The Boston Diaries

The ongoing saga of a programmer who doesn't live in Boston, nor does he even like Boston, but yet named his weblog/journal “The Boston Diaries.”

Go figure.

Friday, April 14, 2000

“Don't Panic!”

While Mark and I were doing a fast recovery of a customer machine we received a call from John, the paper millionaire of a dotcom company and former member of a Grateful Dead cover band to say he couldn't get to his servers, located in the very same co-location facility we were currently at.

Mark goes over to John's machines. All servers are up, but he can't ping out. In fact, he can't get past the first hop. Mark then heads over to the core room, I remain in the co-location room, and we all get on a conference call.

Network seems okay—link light is on at both ends of the connection. No traffic. Jiggle the cord. Oh! A few packets. Then major lossage again. Repeat.

John is freaking out because he needs to be on a plane early and it's now 3:30 am or there abouts. He finally conferences in the main sysadmin for Atlantic Internet because Mark and I can't figure out what's going on.

Neither could the sysadmin. Everything seems okay. Only there's no traffic. John, panicing is yelling at Mark. Mark is yelling back at John not to panic. Meanwhile we can barely hear the sysadmin over the conference call. Pandemonium reigns.

I quickly grab the network analyzer they have (way too cool) an hook it to John's side of the connection. It lights up like a Christmas tree. Low utilization, high collisions and an even larger rate of errors. I then take the unit to the Atlantic Internet side. Nothing. Normal traffic from John's servers.

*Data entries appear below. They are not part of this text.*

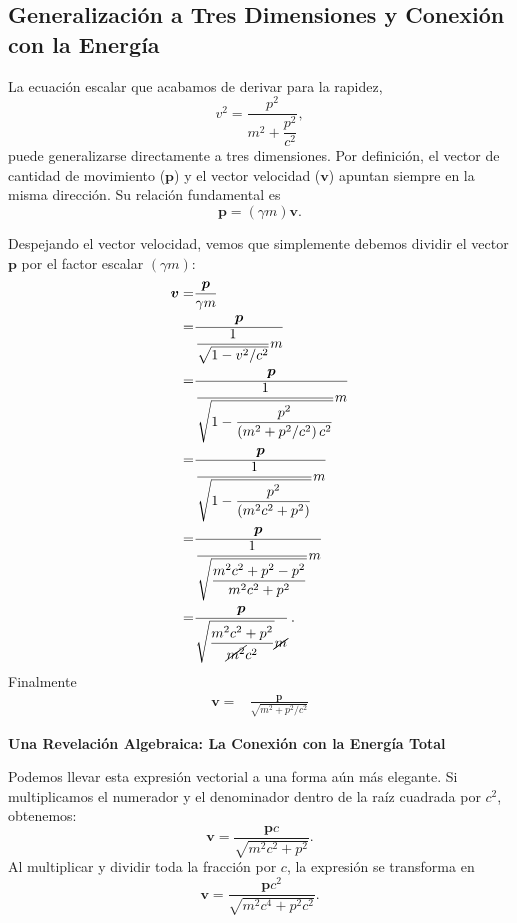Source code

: \documentclass[11pt,a4paper]{book}
\begin{document}
\subsection{Generalización a Tres Dimensiones y Conexión con la Energía}

La ecuación escalar que acabamos de derivar para la rapidez,
\begin{equation}
    v^2 = \frac{p^2}{m^2 + \dfrac{p^2}{c^2}},
\end{equation}
puede generalizarse directamente a tres dimensiones. Por definición, el vector de cantidad de movimiento ($\boldsymbol{p}$) y el vector velocidad ($\boldsymbol{v}$) apuntan siempre en la misma dirección. Su relación fundamental es
\begin{equation}
    \boldsymbol{p} = (\gamma m) \boldsymbol{v}.
\end{equation}

Despejando el vector velocidad, vemos que simplemente debemos dividir el vector $\boldsymbol{p}$ por el factor escalar $(\gamma m)$:
\begin{align}    
    \boldsymbol{v} =& \frac{\boldsymbol{p}}{\gamma m}\nonumber\\
    =&\frac{\boldsymbol{p}}{\dfrac{1}{\sqrt{1-v^2/c^2}} m}\nonumber\\
=&\frac{\boldsymbol{p}}{\dfrac{1}{\sqrt{1-\dfrac{p^2}{\left(m^2+p^2/c^2\right)c^2}}} m}\nonumber\\
=&\frac{\boldsymbol{p}}{\dfrac{1}{\sqrt{1-\dfrac{p^2}{\left(m^2c^2+p^2\right)}}} m}\nonumber\\
=&\frac{\boldsymbol{p}}{\dfrac{1}{\sqrt{\dfrac{m^2c^2+p^2-p^2}{m^2c^2+p^2}}} m}\nonumber\\
=&\frac{\boldsymbol{p}}{\sqrt{\dfrac{m^2c^2+p^2}{\cancel{m^2}c^2}}\cancel{m}}\,.
\end{align}
Finalmente
\begin{align}
\label{eq:velocidadrelativista}
\boldsymbol{v}  =&\frac{\boldsymbol{p}}{\sqrt{m^2+p^2/c^2}}
\end{align}


\textbf{Una Revelación Algebraica: La Conexión con la Energía Total}

Podemos llevar esta expresión vectorial a una forma aún más elegante. Si multiplicamos el numerador y el denominador dentro de la raíz cuadrada por $c^2$, obtenemos:
\begin{equation}
    \boldsymbol{v} = \frac{\boldsymbol{p} c}{\sqrt{m^2 c^2 + p^2}}.
\end{equation}
Al multiplicar y dividir toda la fracción por $c$, la expresión se transforma en
\begin{equation}
    \boldsymbol{v} = \frac{\boldsymbol{p} c^2}{\sqrt{m^2 c^4 + p^2 c^2}}.
\end{equation}
\end{document}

We then plug the network analyzer into the Cisco Catalyst 5000 which is serving as the main switch. Actually, it's more like three switched hubs than a real switch—there are 24 ports grouped into three sections. Each section is a hub, but switched between sections.

The network analyzer lights up like a Christmas tree.

The consensus seems to be that the Catalyst is hosed. It probably didn't survive a DoS attack a few days previously and was slowly going bad. So it was some quick work to rerun a few cables to nearby switches and remove the Catalyst from service.

Mark and I didn't leave the office until 5 am.